Antonio Feregrino

Posted on Jan 14, 2020

Conditional Random Fields in Python - Sequence labelling (part 4)

#python #datascience #nlp

This is the fourth post in my series Sequence labelling in Python, find the previous one here: Extracting more features. Get the code for this series on GitHub.

Once we have our dataset with all the features we want to include, as well as all the labels for our sequences; we can move on to the actual training of our algorithm.
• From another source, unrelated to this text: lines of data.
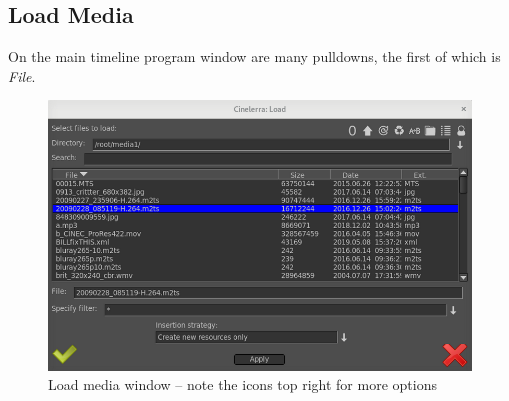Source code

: \subsection{Load Media}%
\label{sub:load_media}

On the main timeline program window are many pulldowns, the first of which is \textit{File}.

\begin{figure}[htpb]
	\centering
	\includegraphics[width=1.0\linewidth]{images/load_files.png}
	\caption{Load media window -- note the icons top right for more options}	
\end{figure}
For this task, we'll be using the python-crfsuite package, so pip-install it (or use your favourite package manager to get it):

pip install python-crfsuite

Once installed, let's load our dataset:

import pandas as pd
import string

features_labels = pd.read_csv("data/features-labels.csv")
features_labels = features_labels[~features_labels['label'].isna()]
features_labels.head()

We also need some helper functions that work on strings; you'll see how they are used a bit further down:

punctuation = set(string.punctuation)

def is_punctuation(token):
    return token in punctuation

def is_numeric(token):
    try:
        float(token.replace(",", ""))
        return True
    except:
        return False

Input to pycrfsuite

The inputs to the algorithm must follow a particular format, where each token has its features represented by key-value pairs, each token may also have different features based on different factors, like its position. The following function takes in a dataframe and returns the corresponding features that can be consumed by the training method of our algorithm:

def featurise(sentence_frame, current_idx):
    current_token = sentence_frame.iloc[current_idx]
    token = current_token['token']
    position = current_token['position']
    token_count = current_token['token_count']
    pos = current_token['pos_tag']

    # Shared features across tokens
    features = {
            'bias': True,
            'word.lower': token.lower(),
            'word.istitle': token.istitle(),
            'word.isdigit': is_numeric(token),
            'word.ispunct': is_punctuation(token),
            'word.position':position,
            'word.token_count': token_count,
            'postag': pos, 
    }

    if current_idx > 0: # The word is not the first one...
        prev_token = sentence_frame.iloc[current_idx-1]['token']
        prev_pos = sentence_frame.iloc[current_idx-1]['pos_tag']
        features.update({
            '-1:word.lower': prev_token.lower(),
            '-1:word.istitle':prev_token.istitle(),
            '-1:word.isdigit': is_numeric(prev_token),
            '-1:word.ispunct': is_punctuation(prev_token),
            '-1:postag':prev_pos 
        })
    else:
        features['BOS'] = True

    if current_idx < len(sentence_frame) - 1: # The word is not the last one...
        next_token = sentence_frame.iloc[current_idx+1]['token']
        next_tag = sentence_frame.iloc[current_idx+1]['pos_tag']
        features.update({
            '+1:word.lower': next_token.lower(),
            '+1:word.istitle': next_token.istitle(),
            '+1:word.isdigit': is_numeric(next_token),
            '+1:word.ispunct': is_punctuation(next_token),
            '+1:postag': next_tag 
        })
    else:
        features['EOS'] = True

    return features

featurise(offer_0, 1)

By featurising the first token of the first offer we get the following:

{'bias': True,
 'word.lower': 'cun',
 'word.istitle': False,
 'word.isdigit': False,
 'word.ispunct': False,
 'word.position': 1,
 'word.token_count': 11,
 'postag': 'np00000',
 '-1:word.lower': '¡',
 '-1:word.istitle': False,
 '-1:word.isdigit': False,
 '-1:word.ispunct': False,
 '-1:postag': 'faa',
 '+1:word.lower': 'a',
 '+1:word.istitle': False,
 '+1:word.isdigit': False,
 '+1:word.ispunct': False,
 '+1:postag': 'sp000'}

As you can see, the features are represented in a dictionary, where the keys can be any dictionary key, but I chose to name them like that to make it easy to find where each particular value comes from.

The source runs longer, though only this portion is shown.